Below are the records; give again exactly the line with "- Ensure WCAG 2.1 accessibility compliance", the line with "## Dependencies", and each line that lies between them, and nothing besides.
+++
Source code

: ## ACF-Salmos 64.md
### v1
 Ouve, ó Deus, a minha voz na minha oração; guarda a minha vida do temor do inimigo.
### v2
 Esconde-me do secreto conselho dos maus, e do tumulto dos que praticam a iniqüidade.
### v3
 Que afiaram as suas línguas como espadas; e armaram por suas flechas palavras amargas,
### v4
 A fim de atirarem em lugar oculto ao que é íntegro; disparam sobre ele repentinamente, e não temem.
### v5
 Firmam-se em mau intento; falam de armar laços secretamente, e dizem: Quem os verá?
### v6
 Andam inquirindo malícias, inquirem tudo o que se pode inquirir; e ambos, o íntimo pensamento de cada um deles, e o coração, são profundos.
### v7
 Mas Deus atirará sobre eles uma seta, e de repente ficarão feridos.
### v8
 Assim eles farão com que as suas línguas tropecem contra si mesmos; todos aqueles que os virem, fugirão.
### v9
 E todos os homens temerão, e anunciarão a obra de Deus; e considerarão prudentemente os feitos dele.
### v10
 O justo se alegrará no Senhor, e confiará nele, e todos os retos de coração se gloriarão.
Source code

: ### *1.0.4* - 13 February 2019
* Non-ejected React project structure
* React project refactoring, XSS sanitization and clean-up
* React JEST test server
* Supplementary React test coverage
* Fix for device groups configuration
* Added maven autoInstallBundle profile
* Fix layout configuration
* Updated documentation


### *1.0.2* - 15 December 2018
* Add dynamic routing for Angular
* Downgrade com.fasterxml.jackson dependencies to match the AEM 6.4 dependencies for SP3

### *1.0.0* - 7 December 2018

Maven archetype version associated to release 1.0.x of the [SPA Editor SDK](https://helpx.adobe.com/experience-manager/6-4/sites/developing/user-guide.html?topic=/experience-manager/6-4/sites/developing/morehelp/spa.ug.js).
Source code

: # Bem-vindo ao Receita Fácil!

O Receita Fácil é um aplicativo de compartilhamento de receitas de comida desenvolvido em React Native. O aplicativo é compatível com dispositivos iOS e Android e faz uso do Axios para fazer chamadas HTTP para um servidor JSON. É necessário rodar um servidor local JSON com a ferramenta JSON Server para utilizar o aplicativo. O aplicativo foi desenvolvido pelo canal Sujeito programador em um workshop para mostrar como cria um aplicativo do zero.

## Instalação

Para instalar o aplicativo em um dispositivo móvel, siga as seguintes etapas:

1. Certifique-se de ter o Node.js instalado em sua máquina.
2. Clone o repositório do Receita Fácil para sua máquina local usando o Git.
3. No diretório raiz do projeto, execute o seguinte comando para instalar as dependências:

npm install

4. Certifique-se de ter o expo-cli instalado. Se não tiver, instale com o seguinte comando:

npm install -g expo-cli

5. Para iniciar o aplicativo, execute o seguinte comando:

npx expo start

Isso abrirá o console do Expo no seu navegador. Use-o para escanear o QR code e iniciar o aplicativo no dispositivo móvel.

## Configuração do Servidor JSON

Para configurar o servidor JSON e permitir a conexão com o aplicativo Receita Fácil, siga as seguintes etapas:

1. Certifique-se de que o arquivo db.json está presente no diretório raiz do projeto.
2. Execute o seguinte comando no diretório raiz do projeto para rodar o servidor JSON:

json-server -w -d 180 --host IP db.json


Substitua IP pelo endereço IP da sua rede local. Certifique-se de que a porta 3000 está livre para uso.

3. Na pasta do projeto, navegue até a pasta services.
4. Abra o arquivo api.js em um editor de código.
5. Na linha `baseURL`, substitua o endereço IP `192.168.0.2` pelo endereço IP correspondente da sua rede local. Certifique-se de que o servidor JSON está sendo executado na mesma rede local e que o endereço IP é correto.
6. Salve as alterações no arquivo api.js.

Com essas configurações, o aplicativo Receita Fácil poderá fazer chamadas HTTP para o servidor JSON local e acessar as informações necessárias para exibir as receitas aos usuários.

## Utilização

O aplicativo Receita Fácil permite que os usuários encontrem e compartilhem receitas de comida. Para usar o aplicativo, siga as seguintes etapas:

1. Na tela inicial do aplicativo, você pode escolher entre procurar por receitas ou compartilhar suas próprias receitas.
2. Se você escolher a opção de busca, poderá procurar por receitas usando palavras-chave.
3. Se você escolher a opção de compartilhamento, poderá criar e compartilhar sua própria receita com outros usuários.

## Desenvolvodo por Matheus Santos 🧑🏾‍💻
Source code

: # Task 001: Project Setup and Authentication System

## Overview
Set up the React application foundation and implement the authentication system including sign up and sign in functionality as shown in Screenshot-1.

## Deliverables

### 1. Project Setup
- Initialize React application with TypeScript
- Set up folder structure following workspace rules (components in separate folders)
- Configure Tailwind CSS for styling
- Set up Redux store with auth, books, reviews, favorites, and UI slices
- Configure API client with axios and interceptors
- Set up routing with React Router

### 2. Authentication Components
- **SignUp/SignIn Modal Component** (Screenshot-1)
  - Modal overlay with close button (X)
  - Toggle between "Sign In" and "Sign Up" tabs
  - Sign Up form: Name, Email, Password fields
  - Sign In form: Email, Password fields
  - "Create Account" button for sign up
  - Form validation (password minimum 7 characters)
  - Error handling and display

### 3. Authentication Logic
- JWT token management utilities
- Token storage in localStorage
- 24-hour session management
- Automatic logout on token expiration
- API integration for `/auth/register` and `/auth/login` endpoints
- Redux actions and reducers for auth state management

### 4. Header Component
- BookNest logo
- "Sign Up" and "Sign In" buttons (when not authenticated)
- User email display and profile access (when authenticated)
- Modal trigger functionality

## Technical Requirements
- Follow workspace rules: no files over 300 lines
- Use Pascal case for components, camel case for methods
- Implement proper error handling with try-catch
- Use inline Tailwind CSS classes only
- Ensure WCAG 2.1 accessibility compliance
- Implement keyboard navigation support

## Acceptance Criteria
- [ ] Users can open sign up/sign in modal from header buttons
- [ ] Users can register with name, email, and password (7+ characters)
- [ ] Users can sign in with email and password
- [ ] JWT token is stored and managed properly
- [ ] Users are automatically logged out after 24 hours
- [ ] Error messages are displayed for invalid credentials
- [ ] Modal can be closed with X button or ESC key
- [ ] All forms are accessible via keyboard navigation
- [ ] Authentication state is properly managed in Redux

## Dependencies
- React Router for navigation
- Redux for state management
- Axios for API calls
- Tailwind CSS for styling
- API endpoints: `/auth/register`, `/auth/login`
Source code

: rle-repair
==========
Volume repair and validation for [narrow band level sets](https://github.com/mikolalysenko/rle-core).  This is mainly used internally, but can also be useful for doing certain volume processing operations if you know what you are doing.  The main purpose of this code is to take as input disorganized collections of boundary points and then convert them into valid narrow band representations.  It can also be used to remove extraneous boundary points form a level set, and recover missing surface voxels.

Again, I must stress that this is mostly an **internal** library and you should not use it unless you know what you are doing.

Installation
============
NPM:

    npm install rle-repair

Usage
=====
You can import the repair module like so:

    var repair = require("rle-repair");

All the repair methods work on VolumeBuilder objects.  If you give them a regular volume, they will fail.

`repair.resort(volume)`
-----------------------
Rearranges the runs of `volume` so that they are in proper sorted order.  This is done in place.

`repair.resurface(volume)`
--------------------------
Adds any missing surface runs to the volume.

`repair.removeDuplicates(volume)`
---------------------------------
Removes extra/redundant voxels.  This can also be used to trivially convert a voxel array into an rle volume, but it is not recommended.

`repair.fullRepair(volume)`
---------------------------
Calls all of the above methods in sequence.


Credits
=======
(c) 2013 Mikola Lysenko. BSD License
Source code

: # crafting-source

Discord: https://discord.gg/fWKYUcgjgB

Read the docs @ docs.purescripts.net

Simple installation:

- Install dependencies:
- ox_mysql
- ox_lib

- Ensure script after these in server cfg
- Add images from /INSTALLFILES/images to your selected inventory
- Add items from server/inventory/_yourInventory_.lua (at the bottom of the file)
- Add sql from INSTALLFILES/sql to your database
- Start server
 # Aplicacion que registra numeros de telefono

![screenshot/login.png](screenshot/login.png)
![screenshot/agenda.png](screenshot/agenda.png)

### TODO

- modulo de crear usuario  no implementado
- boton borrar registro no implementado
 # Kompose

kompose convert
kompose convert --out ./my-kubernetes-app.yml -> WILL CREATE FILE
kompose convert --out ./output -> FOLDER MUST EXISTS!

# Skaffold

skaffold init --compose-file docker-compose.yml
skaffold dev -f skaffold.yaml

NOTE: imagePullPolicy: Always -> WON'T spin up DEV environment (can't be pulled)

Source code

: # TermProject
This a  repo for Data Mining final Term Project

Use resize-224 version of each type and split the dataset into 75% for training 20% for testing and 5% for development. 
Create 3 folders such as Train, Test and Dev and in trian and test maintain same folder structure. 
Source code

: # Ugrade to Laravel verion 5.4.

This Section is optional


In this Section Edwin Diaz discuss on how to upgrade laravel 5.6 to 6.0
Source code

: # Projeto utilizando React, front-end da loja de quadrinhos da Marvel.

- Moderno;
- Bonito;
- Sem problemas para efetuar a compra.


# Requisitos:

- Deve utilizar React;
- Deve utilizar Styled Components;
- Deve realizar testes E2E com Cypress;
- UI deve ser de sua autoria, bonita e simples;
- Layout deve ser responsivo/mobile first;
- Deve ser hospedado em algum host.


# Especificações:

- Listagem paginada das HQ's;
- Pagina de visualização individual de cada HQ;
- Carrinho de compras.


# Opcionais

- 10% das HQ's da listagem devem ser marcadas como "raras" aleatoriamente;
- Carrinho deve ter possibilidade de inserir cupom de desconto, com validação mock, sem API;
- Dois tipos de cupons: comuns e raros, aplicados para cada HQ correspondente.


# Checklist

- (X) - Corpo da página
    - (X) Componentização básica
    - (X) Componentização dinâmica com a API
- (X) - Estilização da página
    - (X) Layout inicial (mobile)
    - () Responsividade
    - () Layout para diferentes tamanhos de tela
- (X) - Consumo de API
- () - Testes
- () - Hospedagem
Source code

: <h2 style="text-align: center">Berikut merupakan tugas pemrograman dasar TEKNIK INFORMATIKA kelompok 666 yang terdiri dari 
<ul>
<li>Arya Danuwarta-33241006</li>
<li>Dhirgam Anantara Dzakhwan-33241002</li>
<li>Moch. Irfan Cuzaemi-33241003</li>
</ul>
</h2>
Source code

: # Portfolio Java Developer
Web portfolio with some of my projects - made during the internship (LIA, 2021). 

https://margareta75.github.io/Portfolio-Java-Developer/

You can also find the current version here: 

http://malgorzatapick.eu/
+++
▶ Reply to the exercise:
- Ensure WCAG 2.1 accessibility compliance
- Implement keyboard navigation support

## Acceptance Criteria
- [ ] Users can open sign up/sign in modal from header buttons
- [ ] Users can register with name, email, and password (7+ characters)
- [ ] Users can sign in with email and password
- [ ] JWT token is stored and managed properly
- [ ] Users are automatically logged out after 24 hours
- [ ] Error messages are displayed for invalid credentials
- [ ] Modal can be closed with X button or ESC key
- [ ] All forms are accessible via keyboard navigation
- [ ] Authentication state is properly managed in Redux

## Dependencies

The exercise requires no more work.